§ **Exercise directions**
Verbatim copy without images: return all of the data as it stands.

Document images with source code:
──────────────────────────────
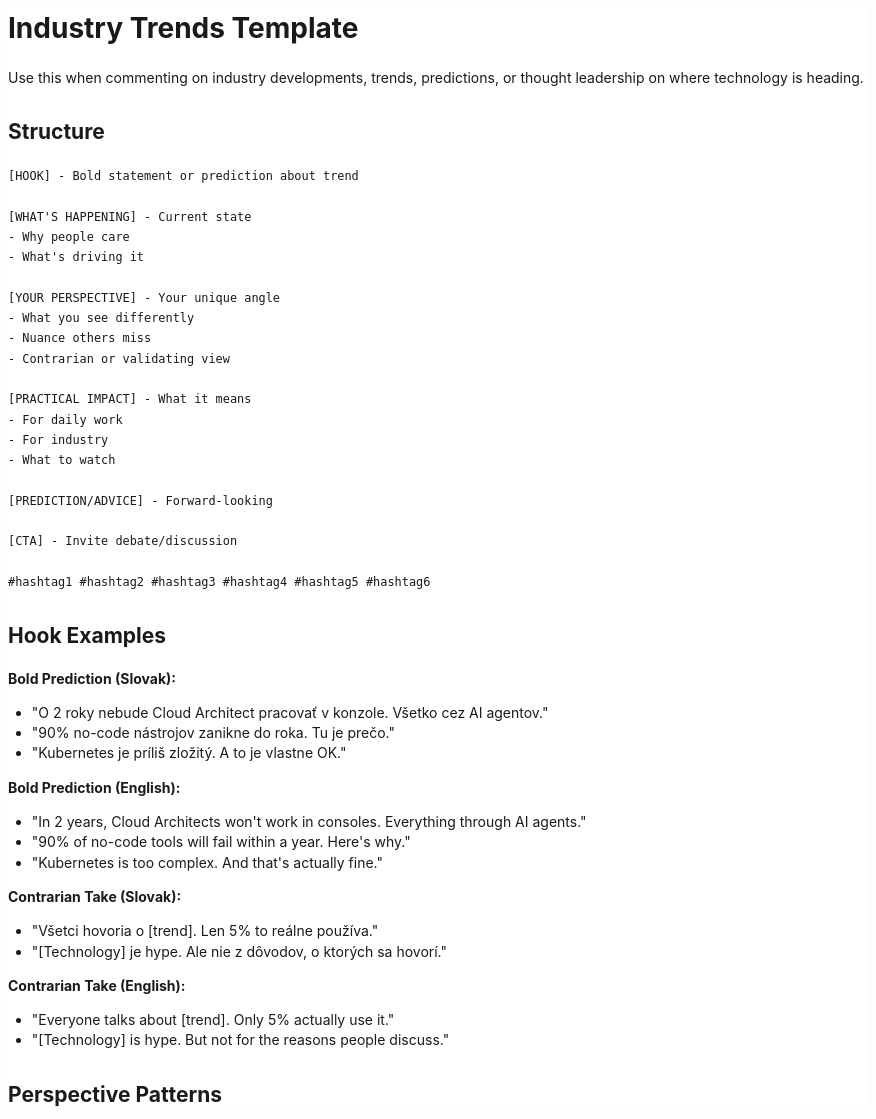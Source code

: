 # Industry Trends Template

Use this when commenting on industry developments, trends, predictions, or thought leadership on where technology is heading.

## Structure

```
[HOOK] - Bold statement or prediction about trend

[WHAT'S HAPPENING] - Current state
- Why people care
- What's driving it

[YOUR PERSPECTIVE] - Your unique angle
- What you see differently
- Nuance others miss
- Contrarian or validating view

[PRACTICAL IMPACT] - What it means
- For daily work
- For industry
- What to watch

[PREDICTION/ADVICE] - Forward-looking

[CTA] - Invite debate/discussion

#hashtag1 #hashtag2 #hashtag3 #hashtag4 #hashtag5 #hashtag6
```

## Hook Examples

**Bold Prediction (Slovak):**
- "O 2 roky nebude Cloud Architect pracovať v konzole. Všetko cez AI agentov."
- "90% no-code nástrojov zanikne do roka. Tu je prečo."
- "Kubernetes je príliš zložitý. A to je vlastne OK."

**Bold Prediction (English):**
- "In 2 years, Cloud Architects won't work in consoles. Everything through AI agents."
- "90% of no-code tools will fail within a year. Here's why."
- "Kubernetes is too complex. And that's actually fine."

**Contrarian Take (Slovak):**
- "Všetci hovoria o [trend]. Len 5% to reálne používa."
- "[Technology] je hype. Ale nie z dôvodov, o ktorých sa hovorí."

**Contrarian Take (English):**
- "Everyone talks about [trend]. Only 5% actually use it."
- "[Technology] is hype. But not for the reasons people discuss."

## Perspective Patterns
──────────────────────────────
§ **Written solution**
Source code

: # Industry Trends Template

Use this when commenting on industry developments, trends, predictions, or thought leadership on where technology is heading.

## Structure

```
[HOOK] - Bold statement or prediction about trend

[WHAT'S HAPPENING] - Current state
- Why people care
- What's driving it

[YOUR PERSPECTIVE] - Your unique angle
- What you see differently
- Nuance others miss
- Contrarian or validating view

[PRACTICAL IMPACT] - What it means
- For daily work
- For industry
- What to watch

[PREDICTION/ADVICE] - Forward-looking

[CTA] - Invite debate/discussion

#hashtag1 #hashtag2 #hashtag3 #hashtag4 #hashtag5 #hashtag6
```

## Hook Examples

**Bold Prediction (Slovak):**
- "O 2 roky nebude Cloud Architect pracovať v konzole. Všetko cez AI agentov."
- "90% no-code nástrojov zanikne do roka. Tu je prečo."
- "Kubernetes je príliš zložitý. A to je vlastne OK."

**Bold Prediction (English):**
- "In 2 years, Cloud Architects won't work in consoles. Everything through AI agents."
- "90% of no-code tools will fail within a year. Here's why."
- "Kubernetes is too complex. And that's actually fine."

**Contrarian Take (Slovak):**
- "Všetci hovoria o [trend]. Len 5% to reálne používa."
- "[Technology] je hype. Ale nie z dôvodov, o ktorých sa hovorí."

**Contrarian Take (English):**
- "Everyone talks about [trend]. Only 5% actually use it."
- "[Technology] is hype. But not for the reasons people discuss."

## Perspective Patterns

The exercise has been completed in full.